Logan Bus Company was one of nine companies identified in the investigation as having paid bribes in exchange for favorable treatment, which in some cases included overlooking safety violations and falsifying records that allowed the companies to overcharge the city.
The city takes measures to exclude companies from city contracting that have defrauded it.

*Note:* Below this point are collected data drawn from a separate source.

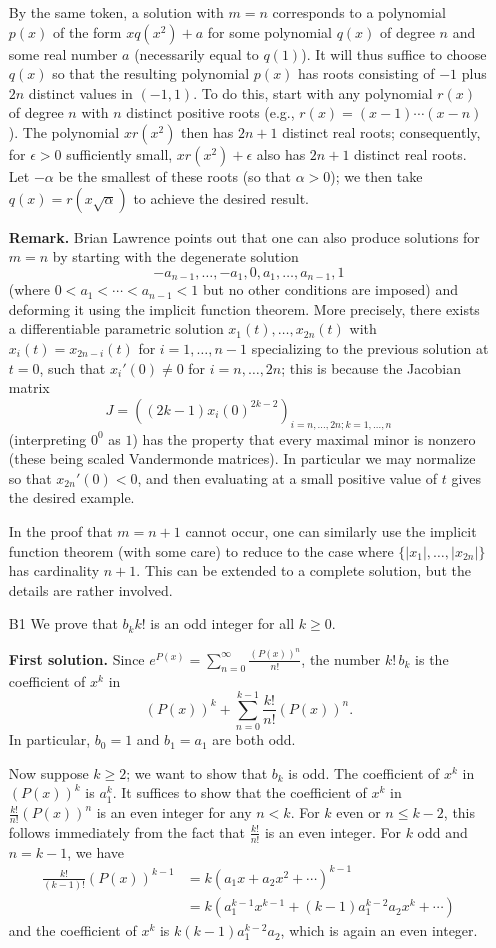 \documentclass[amssymb,twocolumn,pra,10pt,aps]{revtex4-1}
\begin{document}
\begin{itemize}
By the same token, a solution with $m=n$ corresponds to a polynomial $p(x)$ of the form $xq(x^2) + a$ for some polynomial $q(x)$ of degree $n$ and some real number $a$ (necessarily equal to $q(1)$). It will thus suffice to choose $q(x)$ so that the resulting polynomial $p(x)$ has roots consisting of $-1$ plus $2n$ distinct values in $(-1,1)$. To do this, start with any polynomial $r(x)$ of degree $n$ with $n$ distinct positive roots (e.g., $r(x) = (x-1)\cdots(x-n)$). 
The polynomial $x r(x^2)$ then has $2n+1$ distinct real roots;
consequently, for $\epsilon > 0$ sufficiently small, $xr(x^2) + \epsilon$ also has $2n+1$ distinct real roots. Let $-\alpha$ be the smallest of these roots (so that $\alpha > 0$); we then take $q(x) = r(x\sqrt{\alpha})$ to achieve the desired result.

\noindent
\textbf{Remark.}
Brian Lawrence points out that one can also produce solutions for $m=n$ by starting with the degenerate solution
\[
-a_{n-1}, \ldots, -a_1, 0, a_1, \ldots, a_{n-1}, 1
\]
(where $0 < a_1 < \cdots < a_{n-1} < 1$ but no other conditions are imposed) and deforming it using the implicit function theorem. More
precisely, there exists a differentiable parametric solution $x_1(t),\dots,x_{2n}(t)$ with $x_i(t) = x_{2n-i}(t)$ for $i=1,\dots,n-1$ specializing to the previous solution at $t=0$,
such that $x_i'(0) \neq 0$ for $i=n,\dots,2n$; this is because the Jacobian matrix
\[
J = ((2k-1) x_i(0)^{2k-2})_{i=n,\dots,2n; k=1,\dots,n}
\]
(interpreting $0^0$ as $1$) has the property that every maximal minor is nonzero (these being scaled Vandermonde matrices).
In particular we may normalize so that $x_{2n}'(0) < 0$, and then evaluating at a small positive value of $t$ gives the desired example.

In the proof that $m=n+1$ cannot occur, one can similarly use the implicit function theorem (with some care) to reduce to the case where $\{|x_1|,\dots,|x_{2n}|\}$ has cardinality $n+1$. This can be extended to a complete solution, but the details are rather involved.

\item[B1]
We prove that $b_k k!$ is an odd integer for all $k \geq 0$.

\textbf{First solution.}
Since $e^{P(x)} = \sum_{n=0}^\infty \frac{(P(x))^n}{n!}$, the number $k!\,b_k$ is the coefficient of $x^k$ in
\[
(P(x))^k + \sum_{n=0}^{k-1} \frac{k!}{n!}(P(x))^n.
\]
In particular, $b_0=1$ and $b_1=a_1$ are both odd. 

Now suppose $k \geq 2$; we want to show that $b_k$ is odd. The coefficient of $x^k$ in $(P(x))^k$ is $a_1^k$. It suffices to show that the coefficient of $x^k$ in $\frac{k!}{n!}(P(x))^n$ is an even integer for any $n<k$. For $k$ even or $n \leq k-2$, this follows immediately from the fact that $\frac{k!}{n!}$ is an even integer. For $k$ odd and $n=k-1$, we have
\begin{align*}
\frac{k!}{(k-1)!}(P(x))^{k-1} &= k(a_1x+a_2x^2+\cdots)^{k-1} \\
&= k(a_1^{k-1}x^{k-1}+(k-1)a_1^{k-2}a_2x^k+\cdots)
\end{align*}
and the coefficient of $x^k$ is $k(k-1)a_1^{k-2}a_2$, which is again an even integer.


\end{itemize}
\end{document}
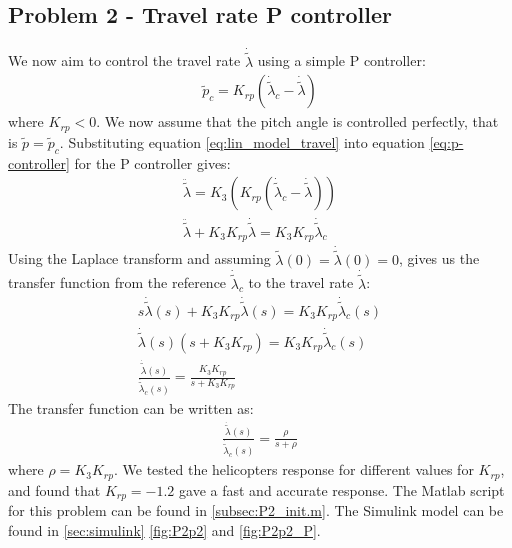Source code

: \subsection{Problem 2 - Travel rate P controller}
We now aim to control the travel rate $\dot{\tilde{\lambda}}$ using a simple P controller:
\begin{gather*}
    \tilde{p}_c = K_{rp}(\dot{\tilde{\lambda}}_c - \dot{\tilde{\lambda}})
    \label{eq:p-controller}
\end{gather*}
where $K_{rp} < 0$. We now assume that the pitch angle is controlled perfectly, that is $\tilde{p} = \tilde{p}_c$. Substituting equation \eqref{eq:lin_model_travel} into equation \eqref{eq:p-controller} for the P controller gives:
\begin{gather*}
    \ddot{\tilde{\lambda}} = K_3(K_{rp}(\dot{\tilde{\lambda}}_c - \dot{\tilde{\lambda}})) \\ 
    \ddot{\tilde{\lambda}} + K_3K_{rp}\dot{\tilde{\lambda}} = K_3K_{rp}\dot{\tilde{\lambda}}_c
\end{gather*}
Using the Laplace transform and assuming  $\tilde{\lambda}(0) = \dot{\tilde{\lambda}}(0) = 0$, gives us the transfer function from the reference $\dot{\tilde{\lambda}}_c$ to the travel rate $\dot{\tilde{\lambda}}$:
\begin{gather*}
    s\dot{\tilde{\lambda}}(s) + K_3K_{rp}\dot{\tilde{\lambda}}(s) = K_3K_{rp}\dot{\tilde{\lambda}}_c(s) \\
    \dot{\tilde{\lambda}}(s)(s + K_3K_{rp}) = K_3K_{rp}\dot{\tilde{\lambda}}_c(s) \\
    \frac{\dot{\tilde{\lambda}}(s)}{\dot{\tilde{\lambda}}_c(s)} = \frac{K_3K_{rp}}{s + K_3K_{rp}}
\end{gather*}
The transfer function can be written as:
\begin{gather*}
    \frac{ \dot{\tilde{\lambda}}(s)}{\dot{\tilde{\lambda}}_c(s)} = \frac{\rho}{s + \rho}
\end{gather*}
where $\rho = K_3K_{rp}$. We tested the helicopters response for different values for $K_{rp}$, and found that $K_{rp} = -1.2$ gave a fast and accurate response. The Matlab script for this problem can be found in \cref{subsec:P2_init.m}. The Simulink model can be found in \cref{sec:simulink} \cref{fig:P2p2} and \cref{fig:P2p2_P}.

But the bus companies were not charged with any crimes, and prosecutors have described the owners in court as victims of an extortion plot who feared for their safety.
The department, which transports 160,000 students a day during the regular school year, decided to stay with Logan because it agreed to cost concessions and to submit to “onerous” independent monitoring, said Eric Goldstein, who is in charge of food and busing for the Department of Education.
And from the Daily News:
A City Department of Education panel yesterday held off on recommending hiring a school bus company whose owner bribed city inspectors and a mobbed-up union for years.
A panel that advises the department on hiring contractors declined to recommend hiring Logan Bus Co. the same day the Daily News revealed Logan's owner, Michael Tornabe, confessed his deeds to the FBI in exchange for immunity from prosecution.
Last night the Contracts Committee of the Panel on Education Policy had enough concerns to hold off making a decision about Logan, one of 44 private companies hired to transport city students. Many of the other firms' contracts will soon expire as well.
The decision was put off until the full panel meets Thursday.
"Why didn't you put some of the contracts out for bid?" asked panel member Patrick Sullivan.
David Ross, the Education Department's director of contracts, said, "We want to bid and we intend to bid, [but] it's not realistic for us to bid the entire city at one time."